Variante #1 – Steinwolle
Das lockere Material ist elastisch, daher muss für die Montage eine Lattung aus Metallprofilen hergestellt werden. Nach der Dämmschicht muss der Rahmen mit Gipskarton verkleidet werden, erst danach erfolgt die Wandverkleidung.

Hauptvorteile:
- gute Wärmedämmeigenschaften – gilt als universell, hat hohe Wärmeerhaltungswerte;
- Brandsicherheit – verhindert die Ausbreitung von Feuer, hält bis zu 1000 °C aus;
- biologische und chemische Beständigkeit – das Material wird durch Chemikalien nicht zerstört, verhindert das Auftreten von Schimmelflecken;
- Schalldämmung – sorgt für Schallschutz im Raum;
- Dampfdurchlässigkeit – Aufrechterhaltung des natürlichen Luftaustauschs;
- Umweltfreundlichkeit – gibt keine schädlichen Stoffe ab.
Neben den Vorteilen hat das Material auch einige Nachteile. Einige davon sind die Notwendigkeit, bei der Arbeit mit Mineralwolle Handschuhe zu tragen, der Kontakt mit Feuchtigkeit ist zu vermeiden, und für die Wärmedämmung sollten zusätzlich Dampf- und Abdichtungsbahnen verwendet werden.
Variante #2 – Glaswolle
Eine Variante der Mineralwolle, die sich durch einen geringeren Faserdurchmesser und eine größere Faserlänge sowie durch das Herstellungsmaterial unterscheidet – als Rohstoff dient Glasschmelze.

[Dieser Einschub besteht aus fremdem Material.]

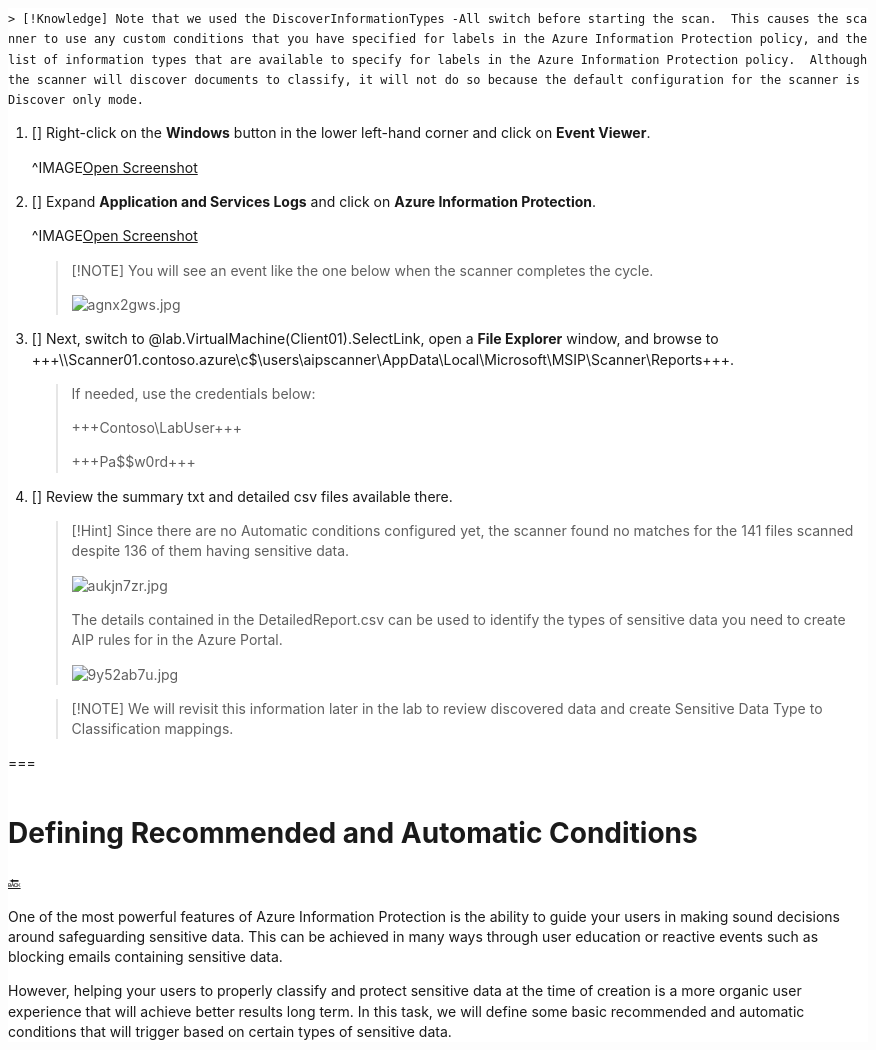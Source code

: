 	> [!Knowledge] Note that we used the DiscoverInformationTypes -All switch before starting the scan.  This causes the scanner to use any custom conditions that you have specified for labels in the Azure Information Protection policy, and the list of information types that are available to specify for labels in the Azure Information Protection policy.  Although the scanner will discover documents to classify, it will not do so because the default configuration for the scanner is Discover only mode.
 	
1. [] Right-click on the **Windows** button in the lower left-hand corner and click on **Event Viewer**.
 
	^IMAGE[Open Screenshot](/Media/cjvmhaf0.jpg)
1. [] Expand **Application and Services Logs** and click on **Azure Information Protection**.

	^IMAGE[Open Screenshot](/Media/dy6mnnpv.jpg)
 
	>[!NOTE] You will see an event like the one below when the scanner completes the cycle.
	>
	>![agnx2gws.jpg](/Media/agnx2gws.jpg)
 
1. [] Next, switch to @lab.VirtualMachine(Client01).SelectLink, open a **File Explorer** window, and browse to +++\\\Scanner01.contoso.azure\c$\users\aipscanner\AppData\Local\Microsoft\MSIP\Scanner\Reports+++.

	> If needed, use the credentials below:
	>
	>+++Contoso\LabUser+++
	>
	>+++Pa$$w0rd+++

1. [] Review the summary txt and detailed csv files available there.  

	>[!Hint] Since there are no Automatic conditions configured yet, the scanner found no matches for the 141 files scanned despite 136 of them having sensitive data.
	>
	>![aukjn7zr.jpg](/Media/aukjn7zr.jpg)
	>
	>The details contained in the DetailedReport.csv can be used to identify the types of sensitive data you need to create AIP rules for in the Azure Portal.
	>
	>![9y52ab7u.jpg](/Media/9y52ab7u.jpg)

	>[!NOTE] We will revisit this information later in the lab to review discovered data and create Sensitive Data Type to Classification mappings.

===

# Defining Recommended and Automatic Conditions
[🔙](#azure-information-protection)

One of the most powerful features of Azure Information Protection is the ability to guide your users in making sound decisions around safeguarding sensitive data.  This can be achieved in many ways through user education or reactive events such as blocking emails containing sensitive data. 

However, helping your users to properly classify and protect sensitive data at the time of creation is a more organic user experience that will achieve better results long term.  In this task, we will define some basic recommended and automatic conditions that will trigger based on certain types of sensitive data.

Allerdings hält sie viel kürzer – nur 10 Jahre. Bei der Montage schrumpft das Material um bis zu 80 %. Die Arbeit damit muss in Schutzkleidung, Handschuhen und Maske erfolgen, da die Fasern eine hohe Sprödigkeit aufweisen.
Variante #3 – Extrudierter Polystyrol-Hartschaum (XPS)
Das Material wird aus Polystyrolschaum durch Extrusion hergestellt – das Auspressen der vorbereiteten Masse aus einem Extruder. Das Ergebnis ist ein Material aus kleinen geschlossenen Zellen gleicher Struktur mit einer Größe von bis zu 2 mm.
Auf dem Markt finden Sie die Marke XPS, wie die Platten Penoplex. Penoplex wird häufig zur Dämmung von Wandkonstruktionen verwendet, hat jedoch eine hohe Brennbarkeitsklasse – von G3 bis G4. Die Eigenschaften der Wärmedämmung von Penoplex haben wir ausführlich in diesem Artikel behandelt.
XPS zeichnet sich durch hohe Wärmedämmeigenschaften sowie aus:
- geringe Wärmeleitfähigkeit;
- Beständigkeit gegen Lasten und Verformung;
- Wasseraufnahmekoeffizient – bis zu 0,5%;
- absolute Biobeständigkeit;
- geringes Gewicht;
- Langlebigkeit;
- Bequemlichkeit in der Anwendung.
Zu den Nachteilen des Materials gehören eine geringe Schalldämmung und die Verwendbarkeit in Temperaturbereichen von -70 bis +75 °C.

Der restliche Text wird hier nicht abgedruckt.